Friday 2nd May, 4pm IST / 5pm CEST / 6pm EEST
Title: Thinking With Machines: How Academics Can Use Generative AI Thoughtfully and Ethically
Speaker: Mark Carrigan (University of Manchester)
Registration: https://dariah.zoom.us/meeting/register/xbJkSexDQuq_0asz4rMdZg
Abstract
The emergence of ChatGPT and other generative AI tools presents both opportunities and challenges for academia. While these technologies offer powerful capabilities to support scholarship, their thoughtless adoption could undermine the very foundations of academic work. This talk introduces a framework for incorporating generative AI into academic practice in ways that enhance rather than replace human thought.

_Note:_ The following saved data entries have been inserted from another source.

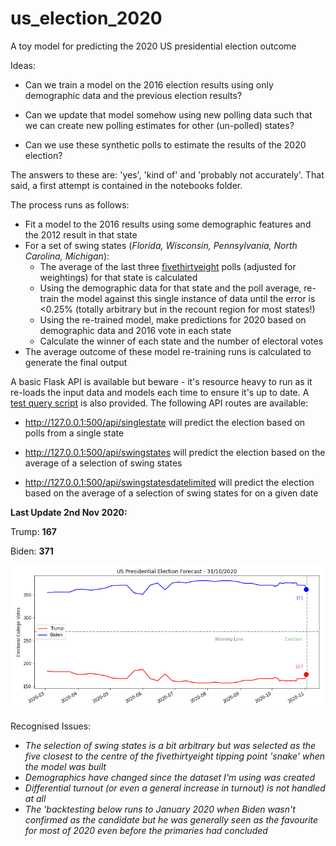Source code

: # us_election_2020
A toy model for predicting the 2020 US presidential election outcome

Ideas:

* Can we train a model on the 2016 election results using only demographic data and the previous election results?

* Can we update that model somehow using new polling data such that we can create new polling estimates for other (un-polled) states?

* Can we use these synthetic polls to estimate the results of the 2020 election?

The answers to these are: 'yes', 'kind of' and 'probably not accurately'. That said, a first attempt is contained in the notebooks folder.

The process runs as follows:

* Fit a model to the 2016 results using some demographic features and the 2012 result in that state
* For a set of swing states (*Florida, Wisconsin, Pennsylvania, North Carolina, Michigan*):
  * The average of the last three [fivethirtyeight](https://projects.fivethirtyeight.com/2020-election-forecast/) polls (adjusted for weightings) for that state is calculated
  * Using the demographic data for that state and the poll average, re-train the model against this single instance of data until the error is <0.25% (totally arbitrary but in the recount region for most states!)
  * Using the re-trained model, make predictions for 2020 based on demographic data and 2016 vote in each state
  * Calculate the winner of each state and the number of electoral votes
* The average outcome of these model re-training runs is calculated to generate the final output

A basic Flask API is available but beware - it's resource heavy to run as it re-loads the input data and models each time to ensure it's up to date. A [test query script](https://github.com/nowaycomputer/us_election_2020/blob/main/app/test_query.py) is also provided. 
The following API routes are available: 

* http://127.0.0.1:500/api/singlestate will predict the election based on polls from a single state

* http://127.0.0.1:500/api/swingstates will predict the election based on the average of a selection of swing states

* http://127.0.0.1:500/api/swingstatesdatelimited will predict the election based on the average of a selection of swing states for on a given date

**Last Update 2nd Nov 2020:** 

Trump: **167**

Biden: **371**

![alt text](https://github.com/nowaycomputer/us_election_2020/blob/main/img/021120.png)


Recognised Issues:
* *The selection of swing states is a bit arbitrary but was selected as the five closest to the centre of the fivethirtyeight tipping point 'snake' when the model was built*
* *Demographics have changed since the dataset I'm using was created*
* *Differential turnout (or even a general increase in turnout) is not handled at all*
* *The 'backtesting below runs to January 2020 when Biden wasn't confirmed as the candidate but he was generally seen as the favourite for most of 2020 even before the primaries had concluded*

Drawing on extensive practical experience, it demonstrates how conversational agents can serve as intellectual interlocutors rather than mere productivity tools, while examining the broader implications of these developments for the future of universities.
About the Speaker

Dr Mark Carrigan FRSA FHEA is a Senior Lecturer in Education at the University of Manchester where he is programme director for the MA Digital Technologies, Communication and Education (DTCE) and co-lead of the DTCE Research and Scholarship group. Trained as a philosopher and sociologist, his research aims to bridge fundamental questions of social ontology with practical and policy interventions to support the effective use of emerging technologies within education. He has written or edited eight books, including Social Media for Academics, published by Sage and now in its second edition. His latest book ‘Generative AI for Academics’ was released by Sage in December 2024. He jointly coordinates the Critical Realism Network while being active in the Centre for Social Ontology and a trustee of the Centre for Critical Realism. He is a board member for a range of publications, including Civic Sociology, the Journal of Digital Social Research and Globalisation, Societies and Education.